[EXTRACTED ENTRIES Boundary: Start]
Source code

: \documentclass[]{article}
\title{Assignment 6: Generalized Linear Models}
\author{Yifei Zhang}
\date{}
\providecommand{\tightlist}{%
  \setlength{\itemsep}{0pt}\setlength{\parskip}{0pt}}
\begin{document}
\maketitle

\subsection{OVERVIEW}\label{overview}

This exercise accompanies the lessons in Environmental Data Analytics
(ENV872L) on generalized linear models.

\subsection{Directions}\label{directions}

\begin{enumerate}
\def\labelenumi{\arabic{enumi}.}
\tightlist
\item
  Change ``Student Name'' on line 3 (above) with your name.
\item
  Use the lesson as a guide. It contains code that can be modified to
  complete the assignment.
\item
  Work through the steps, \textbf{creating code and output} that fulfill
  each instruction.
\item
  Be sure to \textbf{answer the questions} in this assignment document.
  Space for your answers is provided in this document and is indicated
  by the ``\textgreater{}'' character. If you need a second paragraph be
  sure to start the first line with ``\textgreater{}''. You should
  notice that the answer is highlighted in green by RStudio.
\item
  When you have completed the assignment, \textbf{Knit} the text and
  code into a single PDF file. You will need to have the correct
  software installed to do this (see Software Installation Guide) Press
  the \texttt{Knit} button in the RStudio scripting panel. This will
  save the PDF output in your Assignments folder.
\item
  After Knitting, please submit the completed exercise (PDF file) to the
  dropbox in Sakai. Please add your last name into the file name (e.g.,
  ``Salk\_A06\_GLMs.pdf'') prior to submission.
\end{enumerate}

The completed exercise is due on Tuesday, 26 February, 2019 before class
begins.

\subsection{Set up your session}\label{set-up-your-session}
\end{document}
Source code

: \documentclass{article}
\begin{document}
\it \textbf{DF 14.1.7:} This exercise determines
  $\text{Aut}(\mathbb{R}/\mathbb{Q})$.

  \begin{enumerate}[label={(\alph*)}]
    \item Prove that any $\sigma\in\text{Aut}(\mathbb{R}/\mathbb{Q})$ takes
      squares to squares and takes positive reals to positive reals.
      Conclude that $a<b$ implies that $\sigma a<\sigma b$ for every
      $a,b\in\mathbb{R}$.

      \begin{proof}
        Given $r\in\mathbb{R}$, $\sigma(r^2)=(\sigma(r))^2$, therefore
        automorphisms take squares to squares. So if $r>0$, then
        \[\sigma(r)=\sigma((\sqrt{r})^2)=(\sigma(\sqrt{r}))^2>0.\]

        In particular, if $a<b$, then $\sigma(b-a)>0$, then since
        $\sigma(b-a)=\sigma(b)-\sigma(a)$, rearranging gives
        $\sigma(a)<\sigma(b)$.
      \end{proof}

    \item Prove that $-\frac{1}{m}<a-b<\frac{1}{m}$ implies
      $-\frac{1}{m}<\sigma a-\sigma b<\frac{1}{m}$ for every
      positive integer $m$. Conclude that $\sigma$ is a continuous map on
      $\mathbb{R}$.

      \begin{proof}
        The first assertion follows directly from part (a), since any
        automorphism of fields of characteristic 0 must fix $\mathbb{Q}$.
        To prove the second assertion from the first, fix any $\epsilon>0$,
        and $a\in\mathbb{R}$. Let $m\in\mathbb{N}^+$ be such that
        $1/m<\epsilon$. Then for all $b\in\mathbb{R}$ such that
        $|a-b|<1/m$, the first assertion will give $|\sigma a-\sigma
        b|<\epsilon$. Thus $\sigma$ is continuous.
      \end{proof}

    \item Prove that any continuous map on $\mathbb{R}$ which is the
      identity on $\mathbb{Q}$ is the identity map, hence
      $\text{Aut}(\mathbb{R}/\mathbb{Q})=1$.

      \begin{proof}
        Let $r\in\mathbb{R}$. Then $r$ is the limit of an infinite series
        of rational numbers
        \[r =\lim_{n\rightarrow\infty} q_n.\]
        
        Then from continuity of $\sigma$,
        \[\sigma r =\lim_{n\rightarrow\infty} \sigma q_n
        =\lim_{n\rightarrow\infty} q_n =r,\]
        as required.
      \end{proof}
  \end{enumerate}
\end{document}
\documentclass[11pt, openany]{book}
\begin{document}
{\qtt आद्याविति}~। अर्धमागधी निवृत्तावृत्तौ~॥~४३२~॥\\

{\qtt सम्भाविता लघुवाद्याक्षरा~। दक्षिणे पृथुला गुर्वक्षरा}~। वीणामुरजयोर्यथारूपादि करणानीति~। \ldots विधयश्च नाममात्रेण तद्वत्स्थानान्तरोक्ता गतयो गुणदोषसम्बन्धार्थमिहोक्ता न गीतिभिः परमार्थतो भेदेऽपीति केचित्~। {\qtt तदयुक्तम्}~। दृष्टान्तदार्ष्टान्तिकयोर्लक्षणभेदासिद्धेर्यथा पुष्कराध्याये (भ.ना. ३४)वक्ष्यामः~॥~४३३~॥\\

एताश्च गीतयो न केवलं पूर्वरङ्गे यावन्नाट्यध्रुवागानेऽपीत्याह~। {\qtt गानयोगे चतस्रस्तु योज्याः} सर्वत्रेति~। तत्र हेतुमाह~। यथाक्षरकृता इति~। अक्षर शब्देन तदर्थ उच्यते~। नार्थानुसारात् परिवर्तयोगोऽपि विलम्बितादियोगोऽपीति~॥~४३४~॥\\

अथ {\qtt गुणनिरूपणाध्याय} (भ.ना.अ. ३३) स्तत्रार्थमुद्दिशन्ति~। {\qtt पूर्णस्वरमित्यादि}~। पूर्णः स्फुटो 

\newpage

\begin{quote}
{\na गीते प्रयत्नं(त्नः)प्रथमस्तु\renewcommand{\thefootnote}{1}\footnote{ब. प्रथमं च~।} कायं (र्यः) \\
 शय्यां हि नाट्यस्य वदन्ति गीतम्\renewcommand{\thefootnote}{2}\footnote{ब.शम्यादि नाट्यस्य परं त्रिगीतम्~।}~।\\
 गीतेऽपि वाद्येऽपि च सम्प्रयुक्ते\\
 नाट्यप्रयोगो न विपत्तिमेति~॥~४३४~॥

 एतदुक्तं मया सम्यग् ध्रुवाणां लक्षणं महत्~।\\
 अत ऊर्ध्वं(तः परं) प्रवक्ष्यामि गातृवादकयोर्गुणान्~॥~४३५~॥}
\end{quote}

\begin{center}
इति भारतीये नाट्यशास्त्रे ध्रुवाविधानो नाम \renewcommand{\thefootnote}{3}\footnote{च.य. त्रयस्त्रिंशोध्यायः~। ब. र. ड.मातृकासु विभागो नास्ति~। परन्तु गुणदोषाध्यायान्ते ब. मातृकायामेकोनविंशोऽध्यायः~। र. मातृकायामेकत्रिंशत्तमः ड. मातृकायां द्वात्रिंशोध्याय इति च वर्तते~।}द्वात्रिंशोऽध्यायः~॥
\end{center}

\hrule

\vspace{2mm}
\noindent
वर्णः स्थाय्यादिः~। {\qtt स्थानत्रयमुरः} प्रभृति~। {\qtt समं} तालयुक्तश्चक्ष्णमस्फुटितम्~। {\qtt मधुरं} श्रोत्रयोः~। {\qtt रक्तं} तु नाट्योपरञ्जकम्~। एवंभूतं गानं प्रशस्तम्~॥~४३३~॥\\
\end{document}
[EXTRACTED ENTRIES Boundary: End]
### WORK ITEM
From the data above, give every line again exactly as it appears.

### COMPLETED TASK
Source code

: \documentclass[]{article}
\title{Assignment 6: Generalized Linear Models}
\author{Yifei Zhang}
\date{}
\providecommand{\tightlist}{%
  \setlength{\itemsep}{0pt}\setlength{\parskip}{0pt}}
\begin{document}
\maketitle

\subsection{OVERVIEW}\label{overview}

This exercise accompanies the lessons in Environmental Data Analytics
(ENV872L) on generalized linear models.

\subsection{Directions}\label{directions}

\begin{enumerate}
\def\labelenumi{\arabic{enumi}.}
\tightlist
\item
  Change ``Student Name'' on line 3 (above) with your name.
\item
  Use the lesson as a guide. It contains code that can be modified to
  complete the assignment.
\item
  Work through the steps, \textbf{creating code and output} that fulfill
  each instruction.
\item
  Be sure to \textbf{answer the questions} in this assignment document.
  Space for your answers is provided in this document and is indicated
  by the ``\textgreater{}'' character. If you need a second paragraph be
  sure to start the first line with ``\textgreater{}''. You should
  notice that the answer is highlighted in green by RStudio.
\item
  When you have completed the assignment, \textbf{Knit} the text and
  code into a single PDF file. You will need to have the correct
  software installed to do this (see Software Installation Guide) Press
  the \texttt{Knit} button in the RStudio scripting panel. This will
  save the PDF output in your Assignments folder.
\item
  After Knitting, please submit the completed exercise (PDF file) to the
  dropbox in Sakai. Please add your last name into the file name (e.g.,
  ``Salk\_A06\_GLMs.pdf'') prior to submission.
\end{enumerate}

The completed exercise is due on Tuesday, 26 February, 2019 before class
begins.

\subsection{Set up your session}\label{set-up-your-session}
\end{document}
Source code

: \documentclass{article}
\begin{document}
\it \textbf{DF 14.1.7:} This exercise determines
  $\text{Aut}(\mathbb{R}/\mathbb{Q})$.

  \begin{enumerate}[label={(\alph*)}]
    \item Prove that any $\sigma\in\text{Aut}(\mathbb{R}/\mathbb{Q})$ takes
      squares to squares and takes positive reals to positive reals.
      Conclude that $a<b$ implies that $\sigma a<\sigma b$ for every
      $a,b\in\mathbb{R}$.

      \begin{proof}
        Given $r\in\mathbb{R}$, $\sigma(r^2)=(\sigma(r))^2$, therefore
        automorphisms take squares to squares. So if $r>0$, then
        \[\sigma(r)=\sigma((\sqrt{r})^2)=(\sigma(\sqrt{r}))^2>0.\]

        In particular, if $a<b$, then $\sigma(b-a)>0$, then since
        $\sigma(b-a)=\sigma(b)-\sigma(a)$, rearranging gives
        $\sigma(a)<\sigma(b)$.
      \end{proof}

    \item Prove that $-\frac{1}{m}<a-b<\frac{1}{m}$ implies
      $-\frac{1}{m}<\sigma a-\sigma b<\frac{1}{m}$ for every
      positive integer $m$. Conclude that $\sigma$ is a continuous map on
      $\mathbb{R}$.

      \begin{proof}
        The first assertion follows directly from part (a), since any
        automorphism of fields of characteristic 0 must fix $\mathbb{Q}$.
        To prove the second assertion from the first, fix any $\epsilon>0$,
        and $a\in\mathbb{R}$. Let $m\in\mathbb{N}^+$ be such that
        $1/m<\epsilon$. Then for all $b\in\mathbb{R}$ such that
        $|a-b|<1/m$, the first assertion will give $|\sigma a-\sigma
        b|<\epsilon$. Thus $\sigma$ is continuous.
      \end{proof}

    \item Prove that any continuous map on $\mathbb{R}$ which is the
      identity on $\mathbb{Q}$ is the identity map, hence
      $\text{Aut}(\mathbb{R}/\mathbb{Q})=1$.

      \begin{proof}
        Let $r\in\mathbb{R}$. Then $r$ is the limit of an infinite series
        of rational numbers
        \[r =\lim_{n\rightarrow\infty} q_n.\]
        
        Then from continuity of $\sigma$,
        \[\sigma r =\lim_{n\rightarrow\infty} \sigma q_n
        =\lim_{n\rightarrow\infty} q_n =r,\]
        as required.
      \end{proof}
  \end{enumerate}
\end{document}
\documentclass[11pt, openany]{book}
\begin{document}
{\qtt आद्याविति}~। अर्धमागधी निवृत्तावृत्तौ~॥~४३२~॥\\

{\qtt सम्भाविता लघुवाद्याक्षरा~। दक्षिणे पृथुला गुर्वक्षरा}~। वीणामुरजयोर्यथारूपादि करणानीति~। \ldots विधयश्च नाममात्रेण तद्वत्स्थानान्तरोक्ता गतयो गुणदोषसम्बन्धार्थमिहोक्ता न गीतिभिः परमार्थतो भेदेऽपीति केचित्~। {\qtt तदयुक्तम्}~। दृष्टान्तदार्ष्टान्तिकयोर्लक्षणभेदासिद्धेर्यथा पुष्कराध्याये (भ.ना. ३४)वक्ष्यामः~॥~४३३~॥\\

एताश्च गीतयो न केवलं पूर्वरङ्गे यावन्नाट्यध्रुवागानेऽपीत्याह~। {\qtt गानयोगे चतस्रस्तु योज्याः} सर्वत्रेति~। तत्र हेतुमाह~। यथाक्षरकृता इति~। अक्षर शब्देन तदर्थ उच्यते~। नार्थानुसारात् परिवर्तयोगोऽपि विलम्बितादियोगोऽपीति~॥~४३४~॥\\

अथ {\qtt गुणनिरूपणाध्याय} (भ.ना.अ. ३३) स्तत्रार्थमुद्दिशन्ति~। {\qtt पूर्णस्वरमित्यादि}~। पूर्णः स्फुटो 

\newpage

\begin{quote}
{\na गीते प्रयत्नं(त्नः)प्रथमस्तु\renewcommand{\thefootnote}{1}\footnote{ब. प्रथमं च~।} कायं (र्यः) \\
 शय्यां हि नाट्यस्य वदन्ति गीतम्\renewcommand{\thefootnote}{2}\footnote{ब.शम्यादि नाट्यस्य परं त्रिगीतम्~।}~।\\
 गीतेऽपि वाद्येऽपि च सम्प्रयुक्ते\\
 नाट्यप्रयोगो न विपत्तिमेति~॥~४३४~॥

 एतदुक्तं मया सम्यग् ध्रुवाणां लक्षणं महत्~।\\
 अत ऊर्ध्वं(तः परं) प्रवक्ष्यामि गातृवादकयोर्गुणान्~॥~४३५~॥}
\end{quote}

\begin{center}
इति भारतीये नाट्यशास्त्रे ध्रुवाविधानो नाम \renewcommand{\thefootnote}{3}\footnote{च.य. त्रयस्त्रिंशोध्यायः~। ब. र. ड.मातृकासु विभागो नास्ति~। परन्तु गुणदोषाध्यायान्ते ब. मातृकायामेकोनविंशोऽध्यायः~। र. मातृकायामेकत्रिंशत्तमः ड. मातृकायां द्वात्रिंशोध्याय इति च वर्तते~।}द्वात्रिंशोऽध्यायः~॥
\end{center}

\hrule

\vspace{2mm}
\noindent
वर्णः स्थाय्यादिः~। {\qtt स्थानत्रयमुरः} प्रभृति~। {\qtt समं} तालयुक्तश्चक्ष्णमस्फुटितम्~। {\qtt मधुरं} श्रोत्रयोः~। {\qtt रक्तं} तु नाट्योपरञ्जकम्~। एवंभूतं गानं प्रशस्तम्~॥~४३३~॥\\
\end{document}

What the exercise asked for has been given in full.